▶ The records
· · · · ·
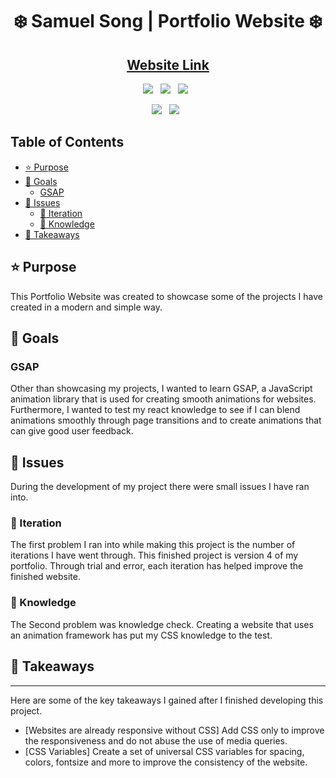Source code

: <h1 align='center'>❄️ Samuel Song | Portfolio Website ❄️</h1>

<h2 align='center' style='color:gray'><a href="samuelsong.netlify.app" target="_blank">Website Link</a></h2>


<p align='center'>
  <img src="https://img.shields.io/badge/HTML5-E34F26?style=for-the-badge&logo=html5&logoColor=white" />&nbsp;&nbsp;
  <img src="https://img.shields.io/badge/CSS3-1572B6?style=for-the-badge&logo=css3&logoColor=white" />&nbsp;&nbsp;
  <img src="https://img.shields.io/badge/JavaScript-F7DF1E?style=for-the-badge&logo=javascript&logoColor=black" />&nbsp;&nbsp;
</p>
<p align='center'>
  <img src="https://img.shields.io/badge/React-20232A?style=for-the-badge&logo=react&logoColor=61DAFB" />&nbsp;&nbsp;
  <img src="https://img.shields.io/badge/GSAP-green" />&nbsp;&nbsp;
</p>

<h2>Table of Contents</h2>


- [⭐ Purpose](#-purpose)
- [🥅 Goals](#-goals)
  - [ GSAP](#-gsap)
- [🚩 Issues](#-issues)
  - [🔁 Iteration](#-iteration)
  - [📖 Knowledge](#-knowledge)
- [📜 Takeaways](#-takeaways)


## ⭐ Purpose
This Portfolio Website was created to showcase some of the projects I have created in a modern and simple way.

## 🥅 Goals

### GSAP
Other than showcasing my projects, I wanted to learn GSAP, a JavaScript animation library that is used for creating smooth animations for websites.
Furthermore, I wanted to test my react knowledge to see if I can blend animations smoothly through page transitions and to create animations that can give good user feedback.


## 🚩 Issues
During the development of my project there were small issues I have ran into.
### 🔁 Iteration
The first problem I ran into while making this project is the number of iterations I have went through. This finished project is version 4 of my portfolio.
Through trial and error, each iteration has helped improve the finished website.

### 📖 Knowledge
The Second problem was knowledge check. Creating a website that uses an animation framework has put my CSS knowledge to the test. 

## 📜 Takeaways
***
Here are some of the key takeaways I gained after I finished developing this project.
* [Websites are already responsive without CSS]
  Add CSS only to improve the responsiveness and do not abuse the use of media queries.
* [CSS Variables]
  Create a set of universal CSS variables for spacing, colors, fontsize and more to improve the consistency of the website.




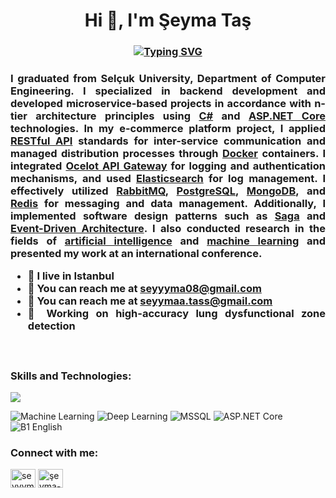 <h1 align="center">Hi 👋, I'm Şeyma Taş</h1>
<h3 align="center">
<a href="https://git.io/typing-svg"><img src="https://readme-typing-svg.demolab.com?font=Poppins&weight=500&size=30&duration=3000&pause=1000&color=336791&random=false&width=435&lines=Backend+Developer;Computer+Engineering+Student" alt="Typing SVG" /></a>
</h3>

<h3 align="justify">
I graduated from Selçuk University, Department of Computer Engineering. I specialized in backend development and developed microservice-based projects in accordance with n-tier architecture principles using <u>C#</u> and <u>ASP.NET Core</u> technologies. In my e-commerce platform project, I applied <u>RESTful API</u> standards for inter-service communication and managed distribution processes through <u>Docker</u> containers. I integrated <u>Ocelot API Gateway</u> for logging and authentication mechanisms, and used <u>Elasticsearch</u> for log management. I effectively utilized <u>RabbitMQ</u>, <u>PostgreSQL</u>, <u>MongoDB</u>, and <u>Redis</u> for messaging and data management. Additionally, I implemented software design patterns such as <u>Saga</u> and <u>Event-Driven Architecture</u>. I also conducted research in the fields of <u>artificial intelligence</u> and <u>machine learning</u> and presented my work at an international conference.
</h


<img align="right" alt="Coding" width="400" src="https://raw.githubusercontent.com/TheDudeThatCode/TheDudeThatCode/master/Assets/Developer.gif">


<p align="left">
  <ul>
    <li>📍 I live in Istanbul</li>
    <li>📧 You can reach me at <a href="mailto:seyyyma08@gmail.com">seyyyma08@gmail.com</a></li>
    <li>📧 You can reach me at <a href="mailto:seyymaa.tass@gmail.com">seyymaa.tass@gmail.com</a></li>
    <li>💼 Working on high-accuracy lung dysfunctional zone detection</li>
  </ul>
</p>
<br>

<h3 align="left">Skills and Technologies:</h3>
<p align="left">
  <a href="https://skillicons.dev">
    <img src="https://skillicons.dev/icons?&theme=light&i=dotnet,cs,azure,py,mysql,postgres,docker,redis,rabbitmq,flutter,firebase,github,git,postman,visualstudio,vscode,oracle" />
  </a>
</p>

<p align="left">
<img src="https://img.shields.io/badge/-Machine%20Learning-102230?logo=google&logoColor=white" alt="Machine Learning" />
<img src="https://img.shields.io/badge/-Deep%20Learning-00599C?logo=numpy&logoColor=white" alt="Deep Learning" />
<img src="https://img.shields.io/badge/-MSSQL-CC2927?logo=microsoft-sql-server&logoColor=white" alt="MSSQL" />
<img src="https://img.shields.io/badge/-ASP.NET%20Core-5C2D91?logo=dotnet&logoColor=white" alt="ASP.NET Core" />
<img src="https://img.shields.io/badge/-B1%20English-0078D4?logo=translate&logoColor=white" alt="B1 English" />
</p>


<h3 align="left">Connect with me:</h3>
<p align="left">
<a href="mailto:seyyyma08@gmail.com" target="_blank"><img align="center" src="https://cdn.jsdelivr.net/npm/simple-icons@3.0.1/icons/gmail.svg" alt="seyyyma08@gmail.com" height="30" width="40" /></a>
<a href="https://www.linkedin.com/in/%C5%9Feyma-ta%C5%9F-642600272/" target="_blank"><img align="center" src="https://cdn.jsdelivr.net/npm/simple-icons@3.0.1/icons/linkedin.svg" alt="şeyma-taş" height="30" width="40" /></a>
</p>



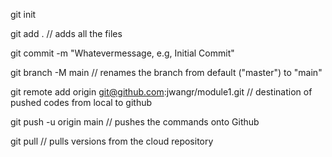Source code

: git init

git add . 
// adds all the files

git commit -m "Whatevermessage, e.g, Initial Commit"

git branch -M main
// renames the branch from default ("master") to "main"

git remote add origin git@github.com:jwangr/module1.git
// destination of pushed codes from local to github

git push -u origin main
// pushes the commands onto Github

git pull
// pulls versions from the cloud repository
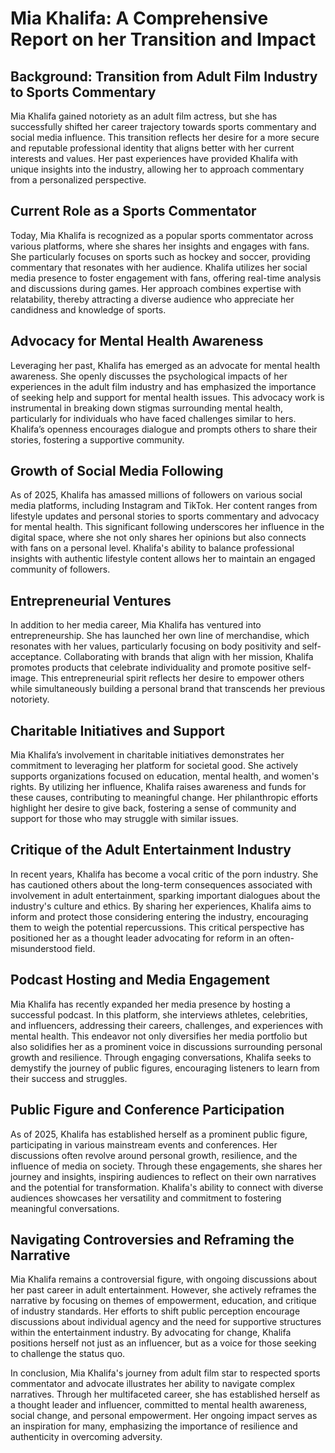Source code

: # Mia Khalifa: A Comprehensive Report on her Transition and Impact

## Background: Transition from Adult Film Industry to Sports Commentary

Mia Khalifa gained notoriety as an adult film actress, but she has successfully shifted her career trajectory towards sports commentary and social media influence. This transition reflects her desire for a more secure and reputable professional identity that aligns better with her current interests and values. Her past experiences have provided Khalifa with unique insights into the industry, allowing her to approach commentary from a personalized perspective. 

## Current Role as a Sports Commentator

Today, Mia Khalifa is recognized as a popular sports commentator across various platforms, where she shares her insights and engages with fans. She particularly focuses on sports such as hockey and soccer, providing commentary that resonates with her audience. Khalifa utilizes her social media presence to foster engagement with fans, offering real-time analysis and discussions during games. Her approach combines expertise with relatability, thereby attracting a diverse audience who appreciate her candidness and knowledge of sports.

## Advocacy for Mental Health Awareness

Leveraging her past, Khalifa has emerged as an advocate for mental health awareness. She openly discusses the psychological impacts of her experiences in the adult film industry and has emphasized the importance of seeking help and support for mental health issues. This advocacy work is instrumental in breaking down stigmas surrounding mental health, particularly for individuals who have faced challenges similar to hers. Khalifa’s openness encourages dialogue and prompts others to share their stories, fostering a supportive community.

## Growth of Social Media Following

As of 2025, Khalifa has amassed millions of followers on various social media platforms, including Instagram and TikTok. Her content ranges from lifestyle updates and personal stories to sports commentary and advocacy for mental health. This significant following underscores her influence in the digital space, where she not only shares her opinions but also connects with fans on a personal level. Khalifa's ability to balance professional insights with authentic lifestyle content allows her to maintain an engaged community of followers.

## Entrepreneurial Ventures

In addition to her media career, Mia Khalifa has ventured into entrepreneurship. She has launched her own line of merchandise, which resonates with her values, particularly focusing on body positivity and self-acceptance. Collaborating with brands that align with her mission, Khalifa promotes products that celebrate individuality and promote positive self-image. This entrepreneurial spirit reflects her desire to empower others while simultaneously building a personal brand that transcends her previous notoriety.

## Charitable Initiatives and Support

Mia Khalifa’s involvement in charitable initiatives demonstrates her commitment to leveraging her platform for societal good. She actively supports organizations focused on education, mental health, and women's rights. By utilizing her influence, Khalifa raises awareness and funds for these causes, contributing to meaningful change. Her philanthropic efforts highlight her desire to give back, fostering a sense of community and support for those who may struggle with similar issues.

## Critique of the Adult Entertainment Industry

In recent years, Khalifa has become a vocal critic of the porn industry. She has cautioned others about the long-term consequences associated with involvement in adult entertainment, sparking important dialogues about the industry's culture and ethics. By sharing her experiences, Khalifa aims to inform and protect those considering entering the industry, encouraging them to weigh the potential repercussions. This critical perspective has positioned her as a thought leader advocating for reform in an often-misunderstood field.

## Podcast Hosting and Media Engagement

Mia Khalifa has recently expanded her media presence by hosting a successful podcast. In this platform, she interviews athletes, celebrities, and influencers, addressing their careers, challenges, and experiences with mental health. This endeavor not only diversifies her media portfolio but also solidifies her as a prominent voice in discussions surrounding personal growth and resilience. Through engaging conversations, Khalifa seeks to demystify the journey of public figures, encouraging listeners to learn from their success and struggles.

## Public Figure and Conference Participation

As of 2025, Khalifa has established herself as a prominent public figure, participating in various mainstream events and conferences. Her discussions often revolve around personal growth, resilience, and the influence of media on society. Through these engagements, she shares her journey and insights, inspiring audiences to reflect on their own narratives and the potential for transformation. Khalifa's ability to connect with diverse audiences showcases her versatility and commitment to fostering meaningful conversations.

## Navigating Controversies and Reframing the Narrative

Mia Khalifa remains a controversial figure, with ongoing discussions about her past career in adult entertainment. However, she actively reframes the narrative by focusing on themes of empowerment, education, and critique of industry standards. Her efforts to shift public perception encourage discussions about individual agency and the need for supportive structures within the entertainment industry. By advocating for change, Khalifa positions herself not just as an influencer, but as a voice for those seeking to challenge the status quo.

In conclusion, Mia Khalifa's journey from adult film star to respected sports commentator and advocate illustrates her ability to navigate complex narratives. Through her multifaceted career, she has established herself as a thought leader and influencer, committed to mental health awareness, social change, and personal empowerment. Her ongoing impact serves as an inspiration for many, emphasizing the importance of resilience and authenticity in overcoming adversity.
· · · · ·
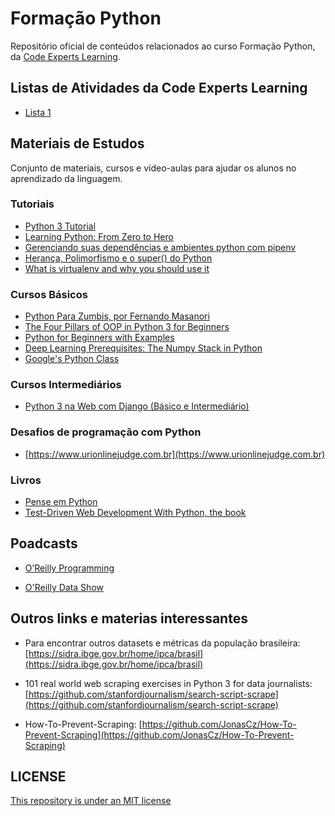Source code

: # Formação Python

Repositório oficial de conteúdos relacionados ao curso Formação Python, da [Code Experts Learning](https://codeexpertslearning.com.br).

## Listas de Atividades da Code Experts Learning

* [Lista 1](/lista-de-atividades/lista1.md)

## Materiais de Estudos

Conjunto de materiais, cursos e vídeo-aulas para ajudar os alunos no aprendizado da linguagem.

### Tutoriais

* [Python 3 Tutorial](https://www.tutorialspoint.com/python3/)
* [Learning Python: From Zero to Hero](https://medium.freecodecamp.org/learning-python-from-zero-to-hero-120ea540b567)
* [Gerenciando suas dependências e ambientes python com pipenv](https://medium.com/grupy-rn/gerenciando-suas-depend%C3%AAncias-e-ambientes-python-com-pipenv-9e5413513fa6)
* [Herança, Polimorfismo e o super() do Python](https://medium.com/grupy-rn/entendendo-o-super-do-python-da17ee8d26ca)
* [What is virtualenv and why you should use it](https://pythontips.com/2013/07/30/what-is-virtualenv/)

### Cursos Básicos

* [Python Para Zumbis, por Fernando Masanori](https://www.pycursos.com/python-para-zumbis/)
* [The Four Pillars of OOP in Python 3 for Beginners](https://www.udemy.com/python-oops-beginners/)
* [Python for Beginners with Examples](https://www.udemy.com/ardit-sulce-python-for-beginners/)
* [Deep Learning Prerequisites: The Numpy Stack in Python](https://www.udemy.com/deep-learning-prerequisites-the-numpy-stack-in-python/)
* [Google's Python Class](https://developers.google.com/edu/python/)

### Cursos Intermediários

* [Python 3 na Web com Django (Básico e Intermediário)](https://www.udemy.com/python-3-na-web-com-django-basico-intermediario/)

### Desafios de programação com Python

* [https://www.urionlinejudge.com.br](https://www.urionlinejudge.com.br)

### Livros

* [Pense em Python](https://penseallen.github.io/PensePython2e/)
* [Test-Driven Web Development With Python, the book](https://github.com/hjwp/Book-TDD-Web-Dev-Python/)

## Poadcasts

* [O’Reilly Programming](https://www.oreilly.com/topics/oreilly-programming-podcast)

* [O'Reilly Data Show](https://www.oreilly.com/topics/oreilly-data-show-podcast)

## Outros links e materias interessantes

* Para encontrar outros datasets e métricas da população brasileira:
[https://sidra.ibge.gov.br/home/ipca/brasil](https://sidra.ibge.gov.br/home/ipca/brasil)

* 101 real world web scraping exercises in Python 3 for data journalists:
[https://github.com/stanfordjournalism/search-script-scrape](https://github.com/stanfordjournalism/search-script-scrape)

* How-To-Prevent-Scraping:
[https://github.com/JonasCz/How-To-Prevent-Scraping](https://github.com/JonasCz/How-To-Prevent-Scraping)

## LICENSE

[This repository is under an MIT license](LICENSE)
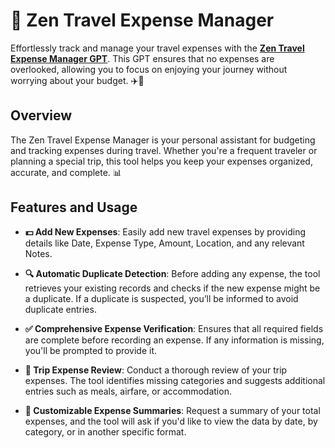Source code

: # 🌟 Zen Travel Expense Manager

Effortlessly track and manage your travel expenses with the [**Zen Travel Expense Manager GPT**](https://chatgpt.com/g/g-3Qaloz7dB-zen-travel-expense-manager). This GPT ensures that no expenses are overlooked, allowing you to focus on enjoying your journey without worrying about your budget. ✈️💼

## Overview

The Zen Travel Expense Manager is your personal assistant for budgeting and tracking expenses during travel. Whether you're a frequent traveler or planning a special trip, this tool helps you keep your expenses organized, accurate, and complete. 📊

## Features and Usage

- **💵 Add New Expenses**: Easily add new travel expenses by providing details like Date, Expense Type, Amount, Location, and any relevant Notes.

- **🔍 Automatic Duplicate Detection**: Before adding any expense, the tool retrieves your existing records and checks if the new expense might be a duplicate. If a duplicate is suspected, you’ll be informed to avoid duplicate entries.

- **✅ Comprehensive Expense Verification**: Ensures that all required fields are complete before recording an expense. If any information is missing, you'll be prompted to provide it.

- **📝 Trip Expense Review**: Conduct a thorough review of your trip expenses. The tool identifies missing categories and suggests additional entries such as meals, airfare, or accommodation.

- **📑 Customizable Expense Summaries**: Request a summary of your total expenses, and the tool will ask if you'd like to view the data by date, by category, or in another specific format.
· · · · ·
▶ Aim of the exercise
Match on "GSAP" and report each line of the data above that has it.

▶ Answer to the problem
  <img src="https://img.shields.io/badge/GSAP-green" />&nbsp;&nbsp;
  - [ GSAP](#-gsap)
### GSAP
Other than showcasing my projects, I wanted to learn GSAP, a JavaScript animation library that is used for creating smooth animations for websites.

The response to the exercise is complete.